One established method is the Vertical Auto Profile (VAP) (Atherotech, Inc., Birmingham, AL), which directly measures cholesterol concentrations in LDL, very low‐density lipoprotein, intermediate‐density lipoprotein, high‐density lipoprotein (HDL), their subclasses, and lipoprotein(a) (Lp[a]).25 Closer examination of granular lipid data in a large population offers numerous opportunities to generate new knowledge, ranging from studies examining concordance between commonly used lipid parameters to phenotypic characterization of rare or extreme disorders of lipid metabolism, opening possibilities for better personalizing future treatment of abnormal blood lipids.

Methods

Objectives and Leadership

The overall purpose of the Very Large Database of Lipids (VLDL) is to derive important scientific and clinical information through careful examination of a large pool of detailed lipid profiles. The VLDL is an investigator‐initiated database conceived by our group at the Ciccarone Center for Prevention of Heart Disease and made possible through collaboration with Atherotech Diagnostic Laboratory. A key objective is to foster strong professional teamwork between the academic and private sectors, with open and transparent information sharing. Aimed at promoting a consistent level of scientific rigor across VLDL studies, we have formed a Publications and Presentations Committee.

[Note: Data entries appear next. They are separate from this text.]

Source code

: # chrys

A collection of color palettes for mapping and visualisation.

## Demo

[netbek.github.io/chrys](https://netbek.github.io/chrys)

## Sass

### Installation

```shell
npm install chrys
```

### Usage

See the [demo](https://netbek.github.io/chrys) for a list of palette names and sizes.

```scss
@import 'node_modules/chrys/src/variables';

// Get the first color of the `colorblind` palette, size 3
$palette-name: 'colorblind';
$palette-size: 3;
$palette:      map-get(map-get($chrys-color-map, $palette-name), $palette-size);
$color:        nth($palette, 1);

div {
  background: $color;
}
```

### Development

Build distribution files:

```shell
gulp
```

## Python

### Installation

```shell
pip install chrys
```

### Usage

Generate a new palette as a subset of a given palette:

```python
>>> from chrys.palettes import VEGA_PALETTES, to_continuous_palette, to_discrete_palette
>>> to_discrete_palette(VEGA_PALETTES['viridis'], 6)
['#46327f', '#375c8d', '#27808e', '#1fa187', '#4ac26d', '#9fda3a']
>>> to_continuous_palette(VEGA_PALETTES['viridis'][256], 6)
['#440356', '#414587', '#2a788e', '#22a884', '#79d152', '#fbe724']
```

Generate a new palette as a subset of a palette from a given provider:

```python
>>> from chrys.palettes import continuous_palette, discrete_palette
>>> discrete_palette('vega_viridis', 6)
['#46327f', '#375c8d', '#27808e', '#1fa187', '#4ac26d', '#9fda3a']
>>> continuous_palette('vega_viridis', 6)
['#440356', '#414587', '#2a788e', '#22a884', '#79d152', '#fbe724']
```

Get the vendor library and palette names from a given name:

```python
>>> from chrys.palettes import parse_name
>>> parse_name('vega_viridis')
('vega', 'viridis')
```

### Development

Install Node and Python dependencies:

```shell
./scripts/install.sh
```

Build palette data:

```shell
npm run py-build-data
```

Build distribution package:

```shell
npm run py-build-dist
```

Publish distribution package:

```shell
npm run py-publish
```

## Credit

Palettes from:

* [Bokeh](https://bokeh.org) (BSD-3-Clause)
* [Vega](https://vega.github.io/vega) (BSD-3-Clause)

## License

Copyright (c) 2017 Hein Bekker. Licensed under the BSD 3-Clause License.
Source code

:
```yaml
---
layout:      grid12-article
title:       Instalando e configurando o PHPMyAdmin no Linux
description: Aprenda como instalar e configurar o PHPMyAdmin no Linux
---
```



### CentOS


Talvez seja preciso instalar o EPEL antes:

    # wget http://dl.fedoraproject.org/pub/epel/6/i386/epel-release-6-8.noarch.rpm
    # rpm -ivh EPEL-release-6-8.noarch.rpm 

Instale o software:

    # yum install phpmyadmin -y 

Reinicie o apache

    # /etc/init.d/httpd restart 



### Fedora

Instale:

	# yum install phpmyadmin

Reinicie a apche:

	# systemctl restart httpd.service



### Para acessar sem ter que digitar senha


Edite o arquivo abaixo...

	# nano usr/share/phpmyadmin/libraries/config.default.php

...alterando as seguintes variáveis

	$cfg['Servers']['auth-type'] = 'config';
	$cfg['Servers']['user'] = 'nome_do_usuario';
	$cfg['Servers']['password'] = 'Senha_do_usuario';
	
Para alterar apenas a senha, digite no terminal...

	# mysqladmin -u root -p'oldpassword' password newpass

Testing of Lipids and Other Analytes

A detailed description of the VAP procedure is provided in the online Appendix. As opposed to sequential flotation methods using swinging bucket rotors to separate lipoproteins over days along the longer (horizontal) axis of the centrifuge tube, the VAP test separates lipoproteins in <60 minutes along the shorter (vertical) axis by single vertical spin, density gradient ultracentrifugation. Continuous flow analysis of the cholesterol concentrations of lipoprotein fractions is then performed.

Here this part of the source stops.